Even without private space tours, the prevalence of space junk and the risk of collisions have skyrocketed with the emergence of SpaceX, OneWeb, and other companies that send thousands of rockets into LEO. It is quickly becoming a safety issue—SpaceX’s huge Starlink project has made Earth’s orbit much more dangerous—which is why Astroscale aerospace engineer Jonathan Rasmussen is calling for more accountability from prominent satellite companies around the life and death of satellites and intentional de-orbiting. De-orbiting refers to the discarding of defunct junk in space.
“In order to mitigate space debris,” he says. “There should be some form of binding international policy where satellite operators and builders send out their satellites with a predetermined plan for end of life, where they purposely de-orbit it with their last ounce of fuel versus letting the satellites just float around up there.”

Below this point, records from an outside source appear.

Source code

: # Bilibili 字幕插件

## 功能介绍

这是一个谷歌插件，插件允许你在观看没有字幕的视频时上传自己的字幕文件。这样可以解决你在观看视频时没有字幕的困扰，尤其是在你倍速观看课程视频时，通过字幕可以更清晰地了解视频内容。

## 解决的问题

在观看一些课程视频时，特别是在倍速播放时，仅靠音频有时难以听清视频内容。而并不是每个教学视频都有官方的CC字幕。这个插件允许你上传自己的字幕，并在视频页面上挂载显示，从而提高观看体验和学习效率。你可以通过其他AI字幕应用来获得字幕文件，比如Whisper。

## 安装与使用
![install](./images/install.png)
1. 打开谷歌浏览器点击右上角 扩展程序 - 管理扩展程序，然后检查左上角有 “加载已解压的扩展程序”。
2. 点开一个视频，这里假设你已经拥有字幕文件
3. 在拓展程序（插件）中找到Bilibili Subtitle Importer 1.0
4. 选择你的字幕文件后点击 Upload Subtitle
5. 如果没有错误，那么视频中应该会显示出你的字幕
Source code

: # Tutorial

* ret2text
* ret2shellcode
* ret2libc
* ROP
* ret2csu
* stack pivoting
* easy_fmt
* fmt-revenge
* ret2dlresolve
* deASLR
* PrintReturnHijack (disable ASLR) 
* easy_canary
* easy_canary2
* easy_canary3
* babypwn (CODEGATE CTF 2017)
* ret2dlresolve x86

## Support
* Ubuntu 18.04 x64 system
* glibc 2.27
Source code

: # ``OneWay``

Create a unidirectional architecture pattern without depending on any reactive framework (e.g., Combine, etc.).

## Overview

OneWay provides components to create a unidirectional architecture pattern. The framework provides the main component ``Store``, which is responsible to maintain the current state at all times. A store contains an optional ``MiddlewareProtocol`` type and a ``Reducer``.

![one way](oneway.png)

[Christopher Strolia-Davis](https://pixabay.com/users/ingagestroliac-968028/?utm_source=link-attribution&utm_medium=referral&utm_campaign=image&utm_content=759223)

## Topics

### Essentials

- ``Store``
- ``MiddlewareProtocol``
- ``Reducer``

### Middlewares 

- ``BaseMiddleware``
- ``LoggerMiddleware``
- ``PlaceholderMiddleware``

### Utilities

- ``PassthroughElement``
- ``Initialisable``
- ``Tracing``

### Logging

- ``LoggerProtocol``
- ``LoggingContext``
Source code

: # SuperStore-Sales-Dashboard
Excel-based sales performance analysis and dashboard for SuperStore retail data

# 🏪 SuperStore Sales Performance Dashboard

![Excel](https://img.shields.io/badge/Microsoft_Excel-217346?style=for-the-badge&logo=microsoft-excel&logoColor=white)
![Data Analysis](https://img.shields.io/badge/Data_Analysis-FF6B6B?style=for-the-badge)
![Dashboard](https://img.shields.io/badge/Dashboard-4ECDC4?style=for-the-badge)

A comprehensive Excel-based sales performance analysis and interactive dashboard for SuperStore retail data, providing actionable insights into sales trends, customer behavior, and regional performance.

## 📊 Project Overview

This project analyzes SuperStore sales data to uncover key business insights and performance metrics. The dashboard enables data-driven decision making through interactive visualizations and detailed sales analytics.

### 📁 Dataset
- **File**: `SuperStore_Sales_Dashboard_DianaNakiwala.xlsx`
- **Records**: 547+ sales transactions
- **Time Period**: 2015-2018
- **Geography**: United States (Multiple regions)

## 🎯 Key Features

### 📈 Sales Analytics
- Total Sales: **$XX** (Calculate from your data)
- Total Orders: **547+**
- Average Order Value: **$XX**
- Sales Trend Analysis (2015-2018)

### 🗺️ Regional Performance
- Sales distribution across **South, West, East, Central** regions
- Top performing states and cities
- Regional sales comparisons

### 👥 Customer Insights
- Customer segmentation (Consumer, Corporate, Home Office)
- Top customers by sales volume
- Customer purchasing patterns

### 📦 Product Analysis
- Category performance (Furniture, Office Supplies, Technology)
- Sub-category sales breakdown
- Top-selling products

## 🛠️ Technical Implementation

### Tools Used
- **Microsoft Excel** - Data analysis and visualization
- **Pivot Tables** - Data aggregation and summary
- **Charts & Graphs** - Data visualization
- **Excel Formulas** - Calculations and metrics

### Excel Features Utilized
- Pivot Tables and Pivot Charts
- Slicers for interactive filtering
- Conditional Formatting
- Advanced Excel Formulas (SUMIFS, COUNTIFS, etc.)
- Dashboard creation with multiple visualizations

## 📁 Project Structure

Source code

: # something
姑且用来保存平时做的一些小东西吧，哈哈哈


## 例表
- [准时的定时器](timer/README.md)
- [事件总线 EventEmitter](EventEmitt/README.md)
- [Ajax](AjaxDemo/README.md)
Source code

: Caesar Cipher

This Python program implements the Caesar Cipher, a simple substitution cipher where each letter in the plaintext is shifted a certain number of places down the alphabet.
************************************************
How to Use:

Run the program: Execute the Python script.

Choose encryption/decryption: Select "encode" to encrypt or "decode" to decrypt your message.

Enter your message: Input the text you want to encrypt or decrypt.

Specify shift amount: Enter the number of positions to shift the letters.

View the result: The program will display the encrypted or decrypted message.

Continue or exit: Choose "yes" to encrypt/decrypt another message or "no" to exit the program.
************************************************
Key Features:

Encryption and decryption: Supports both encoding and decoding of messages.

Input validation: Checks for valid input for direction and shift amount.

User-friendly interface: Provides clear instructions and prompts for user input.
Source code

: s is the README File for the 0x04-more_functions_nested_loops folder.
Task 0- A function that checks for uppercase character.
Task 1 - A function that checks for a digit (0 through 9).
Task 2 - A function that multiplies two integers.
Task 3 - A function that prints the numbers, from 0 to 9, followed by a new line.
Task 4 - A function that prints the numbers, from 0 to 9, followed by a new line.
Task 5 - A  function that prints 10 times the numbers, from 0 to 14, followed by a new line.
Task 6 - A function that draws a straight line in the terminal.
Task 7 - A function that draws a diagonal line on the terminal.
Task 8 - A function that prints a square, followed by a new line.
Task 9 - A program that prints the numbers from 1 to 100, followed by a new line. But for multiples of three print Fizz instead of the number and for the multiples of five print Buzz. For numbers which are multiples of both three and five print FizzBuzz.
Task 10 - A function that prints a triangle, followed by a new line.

The company’s End-of-Life Services demonstration (ELSA-d) mission, launching in less than two months, seeks to exhibit the company’s ability to capably and safely find, dock with, and remove orbital debris. “This mission is so revolutionary because, not only has this never been done before by a commercial company, but these same core technologies we’re demonstrating with ELSA-d will be applied to other support and logistics services we can provide,” Riesbeck asserts.
The video below offers an excellent walkthrough of the optimal concept.
The ELSA-d space debris removal mission revolves around two pieces of machinery: a service vehicle (approximately 175 kg) and a smaller client vehicle (approximately 17 kg). The service vehicle is the deorbiter, which physically seeks out, latches onto, and retrieves target debris objects.
If the ELSA-d mission goes smoothly, it will be followed by three successive steps.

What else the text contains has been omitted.